Segment Start: RECORDS SHOWN

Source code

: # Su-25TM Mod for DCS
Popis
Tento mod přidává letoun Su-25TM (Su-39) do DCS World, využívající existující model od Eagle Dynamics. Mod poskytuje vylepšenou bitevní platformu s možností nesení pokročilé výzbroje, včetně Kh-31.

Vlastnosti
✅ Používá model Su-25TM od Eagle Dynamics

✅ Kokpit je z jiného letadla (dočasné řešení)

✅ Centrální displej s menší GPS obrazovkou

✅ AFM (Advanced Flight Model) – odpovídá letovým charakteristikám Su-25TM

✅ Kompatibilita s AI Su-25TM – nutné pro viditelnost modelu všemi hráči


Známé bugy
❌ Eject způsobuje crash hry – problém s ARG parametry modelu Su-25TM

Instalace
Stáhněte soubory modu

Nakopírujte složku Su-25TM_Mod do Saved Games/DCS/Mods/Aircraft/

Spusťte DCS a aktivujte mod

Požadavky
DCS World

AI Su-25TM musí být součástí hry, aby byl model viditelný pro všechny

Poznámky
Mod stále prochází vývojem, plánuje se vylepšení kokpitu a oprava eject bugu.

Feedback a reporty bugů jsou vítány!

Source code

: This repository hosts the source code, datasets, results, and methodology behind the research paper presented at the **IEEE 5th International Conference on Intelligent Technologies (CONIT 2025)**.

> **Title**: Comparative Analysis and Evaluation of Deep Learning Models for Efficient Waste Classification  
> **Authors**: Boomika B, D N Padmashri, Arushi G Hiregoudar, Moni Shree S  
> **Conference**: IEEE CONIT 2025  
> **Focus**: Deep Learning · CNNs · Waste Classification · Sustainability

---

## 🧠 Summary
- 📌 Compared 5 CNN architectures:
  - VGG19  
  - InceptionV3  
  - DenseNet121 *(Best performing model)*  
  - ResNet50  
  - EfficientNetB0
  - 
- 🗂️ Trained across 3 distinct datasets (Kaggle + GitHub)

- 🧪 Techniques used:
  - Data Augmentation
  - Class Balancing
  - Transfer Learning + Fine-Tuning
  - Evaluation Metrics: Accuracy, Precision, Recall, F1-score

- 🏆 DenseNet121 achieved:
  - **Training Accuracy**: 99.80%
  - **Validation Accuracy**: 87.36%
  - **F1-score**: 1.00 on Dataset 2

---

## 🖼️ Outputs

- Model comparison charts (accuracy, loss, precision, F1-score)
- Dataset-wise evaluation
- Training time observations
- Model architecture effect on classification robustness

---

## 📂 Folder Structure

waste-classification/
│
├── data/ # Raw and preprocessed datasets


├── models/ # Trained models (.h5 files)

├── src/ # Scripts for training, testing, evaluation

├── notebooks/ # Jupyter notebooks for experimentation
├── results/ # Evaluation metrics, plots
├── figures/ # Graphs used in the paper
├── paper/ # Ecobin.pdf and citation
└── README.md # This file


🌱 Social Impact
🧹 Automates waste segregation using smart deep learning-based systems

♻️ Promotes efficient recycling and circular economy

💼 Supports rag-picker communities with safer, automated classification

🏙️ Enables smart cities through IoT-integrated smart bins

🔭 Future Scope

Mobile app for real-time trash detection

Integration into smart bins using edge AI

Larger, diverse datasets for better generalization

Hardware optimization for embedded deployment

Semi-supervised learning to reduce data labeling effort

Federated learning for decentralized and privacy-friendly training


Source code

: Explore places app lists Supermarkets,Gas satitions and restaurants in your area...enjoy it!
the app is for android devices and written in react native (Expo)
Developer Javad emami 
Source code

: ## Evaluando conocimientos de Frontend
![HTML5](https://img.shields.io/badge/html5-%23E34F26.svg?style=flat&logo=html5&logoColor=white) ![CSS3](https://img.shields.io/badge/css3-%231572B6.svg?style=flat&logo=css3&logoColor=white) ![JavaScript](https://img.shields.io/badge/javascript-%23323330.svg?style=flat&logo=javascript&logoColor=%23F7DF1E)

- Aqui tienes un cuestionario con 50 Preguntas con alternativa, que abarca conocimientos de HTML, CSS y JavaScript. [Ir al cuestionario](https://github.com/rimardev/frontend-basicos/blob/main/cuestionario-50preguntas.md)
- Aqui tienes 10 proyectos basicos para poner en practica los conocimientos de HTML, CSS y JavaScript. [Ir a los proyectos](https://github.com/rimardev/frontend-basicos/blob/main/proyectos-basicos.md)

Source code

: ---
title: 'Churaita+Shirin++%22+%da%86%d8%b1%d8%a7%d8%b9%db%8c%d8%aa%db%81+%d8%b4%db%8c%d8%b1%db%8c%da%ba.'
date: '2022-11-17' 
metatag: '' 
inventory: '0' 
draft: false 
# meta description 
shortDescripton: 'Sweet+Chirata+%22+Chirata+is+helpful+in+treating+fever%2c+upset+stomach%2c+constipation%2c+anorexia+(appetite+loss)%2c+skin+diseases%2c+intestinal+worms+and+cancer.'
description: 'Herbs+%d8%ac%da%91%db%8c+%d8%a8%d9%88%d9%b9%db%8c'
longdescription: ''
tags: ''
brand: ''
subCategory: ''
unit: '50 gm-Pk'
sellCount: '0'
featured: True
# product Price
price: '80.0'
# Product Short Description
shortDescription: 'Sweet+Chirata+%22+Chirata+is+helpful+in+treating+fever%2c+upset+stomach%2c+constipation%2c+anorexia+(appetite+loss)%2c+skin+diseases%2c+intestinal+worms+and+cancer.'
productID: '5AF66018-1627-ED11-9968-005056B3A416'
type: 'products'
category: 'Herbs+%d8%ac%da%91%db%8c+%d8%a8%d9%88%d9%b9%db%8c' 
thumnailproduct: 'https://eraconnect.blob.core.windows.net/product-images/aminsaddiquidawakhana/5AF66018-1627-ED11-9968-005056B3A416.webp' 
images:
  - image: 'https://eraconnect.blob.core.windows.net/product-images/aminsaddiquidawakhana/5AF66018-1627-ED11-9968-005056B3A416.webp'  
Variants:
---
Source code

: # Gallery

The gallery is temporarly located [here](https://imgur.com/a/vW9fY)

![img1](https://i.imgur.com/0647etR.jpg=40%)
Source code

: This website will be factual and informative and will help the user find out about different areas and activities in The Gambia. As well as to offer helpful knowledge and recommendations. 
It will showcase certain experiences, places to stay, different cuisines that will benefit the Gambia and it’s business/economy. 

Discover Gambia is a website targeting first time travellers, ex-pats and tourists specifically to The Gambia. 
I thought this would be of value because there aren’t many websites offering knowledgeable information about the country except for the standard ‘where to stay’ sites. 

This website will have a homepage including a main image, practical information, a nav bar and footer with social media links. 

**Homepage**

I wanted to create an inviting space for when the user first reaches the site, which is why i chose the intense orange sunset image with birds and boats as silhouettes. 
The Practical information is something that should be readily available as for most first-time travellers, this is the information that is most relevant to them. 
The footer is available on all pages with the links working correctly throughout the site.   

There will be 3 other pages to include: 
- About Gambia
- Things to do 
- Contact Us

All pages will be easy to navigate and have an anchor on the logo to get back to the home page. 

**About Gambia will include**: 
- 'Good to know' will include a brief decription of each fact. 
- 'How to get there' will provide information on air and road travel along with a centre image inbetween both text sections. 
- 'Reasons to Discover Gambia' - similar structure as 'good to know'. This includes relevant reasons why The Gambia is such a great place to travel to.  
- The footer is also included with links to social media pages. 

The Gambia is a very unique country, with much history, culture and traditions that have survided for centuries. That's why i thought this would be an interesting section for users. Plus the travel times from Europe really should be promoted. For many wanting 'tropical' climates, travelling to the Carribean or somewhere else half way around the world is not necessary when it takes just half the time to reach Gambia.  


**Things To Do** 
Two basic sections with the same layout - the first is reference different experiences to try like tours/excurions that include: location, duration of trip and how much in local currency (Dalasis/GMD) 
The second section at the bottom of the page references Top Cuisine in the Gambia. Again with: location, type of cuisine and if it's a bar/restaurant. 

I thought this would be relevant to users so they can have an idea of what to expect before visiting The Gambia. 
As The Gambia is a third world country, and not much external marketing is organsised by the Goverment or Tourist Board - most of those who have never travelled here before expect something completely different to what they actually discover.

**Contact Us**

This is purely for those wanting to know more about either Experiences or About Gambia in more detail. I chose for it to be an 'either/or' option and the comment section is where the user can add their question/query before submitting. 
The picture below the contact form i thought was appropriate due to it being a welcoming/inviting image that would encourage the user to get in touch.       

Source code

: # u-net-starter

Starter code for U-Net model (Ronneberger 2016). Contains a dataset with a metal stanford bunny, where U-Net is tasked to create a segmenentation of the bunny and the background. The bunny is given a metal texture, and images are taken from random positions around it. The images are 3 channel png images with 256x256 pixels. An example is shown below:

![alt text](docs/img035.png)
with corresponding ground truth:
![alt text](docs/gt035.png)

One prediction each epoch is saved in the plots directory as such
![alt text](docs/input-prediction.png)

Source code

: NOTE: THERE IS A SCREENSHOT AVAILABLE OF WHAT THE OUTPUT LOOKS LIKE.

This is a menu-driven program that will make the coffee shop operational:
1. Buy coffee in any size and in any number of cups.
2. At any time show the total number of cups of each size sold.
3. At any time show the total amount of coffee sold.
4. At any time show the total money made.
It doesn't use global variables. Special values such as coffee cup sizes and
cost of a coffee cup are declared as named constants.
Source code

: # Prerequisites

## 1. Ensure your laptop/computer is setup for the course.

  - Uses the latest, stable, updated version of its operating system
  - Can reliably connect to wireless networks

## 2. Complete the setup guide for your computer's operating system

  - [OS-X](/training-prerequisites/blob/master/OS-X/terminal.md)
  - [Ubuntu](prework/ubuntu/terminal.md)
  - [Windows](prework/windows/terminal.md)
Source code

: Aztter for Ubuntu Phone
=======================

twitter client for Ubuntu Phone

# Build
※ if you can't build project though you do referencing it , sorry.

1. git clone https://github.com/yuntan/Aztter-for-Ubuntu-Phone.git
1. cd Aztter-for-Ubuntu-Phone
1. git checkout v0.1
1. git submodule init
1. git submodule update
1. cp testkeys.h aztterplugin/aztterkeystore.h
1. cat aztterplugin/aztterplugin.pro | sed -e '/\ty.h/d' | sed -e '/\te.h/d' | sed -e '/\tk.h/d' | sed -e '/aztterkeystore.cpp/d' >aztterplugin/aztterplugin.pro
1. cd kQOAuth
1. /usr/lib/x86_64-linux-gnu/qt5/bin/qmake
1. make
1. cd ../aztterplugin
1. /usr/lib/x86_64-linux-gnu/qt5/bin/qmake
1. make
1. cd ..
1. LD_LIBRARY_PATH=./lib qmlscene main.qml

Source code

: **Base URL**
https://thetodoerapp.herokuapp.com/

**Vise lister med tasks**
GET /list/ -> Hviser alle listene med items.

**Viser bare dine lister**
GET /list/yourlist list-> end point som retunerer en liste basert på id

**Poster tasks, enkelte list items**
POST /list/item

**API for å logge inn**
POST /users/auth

Segment End: RECORDS SHOWN

▸ INSTRUCTIONS TO FOLLOW:
In the listing above, find the line containing "## 📂 Folder Structure" and the line containing "Integration into smart bins using edge AI". Output them and every line between, exactly, and nothing else.

▸ RESPONSE TO THE TASK:
## 📂 Folder Structure

waste-classification/
│
├── data/ # Raw and preprocessed datasets


├── models/ # Trained models (.h5 files)

├── src/ # Scripts for training, testing, evaluation

├── notebooks/ # Jupyter notebooks for experimentation
├── results/ # Evaluation metrics, plots
├── figures/ # Graphs used in the paper
├── paper/ # Ecobin.pdf and citation
└── README.md # This file


🌱 Social Impact
🧹 Automates waste segregation using smart deep learning-based systems

♻️ Promotes efficient recycling and circular economy

💼 Supports rag-picker communities with safer, automated classification

🏙️ Enables smart cities through IoT-integrated smart bins

🔭 Future Scope

Mobile app for real-time trash detection

Integration into smart bins using edge AI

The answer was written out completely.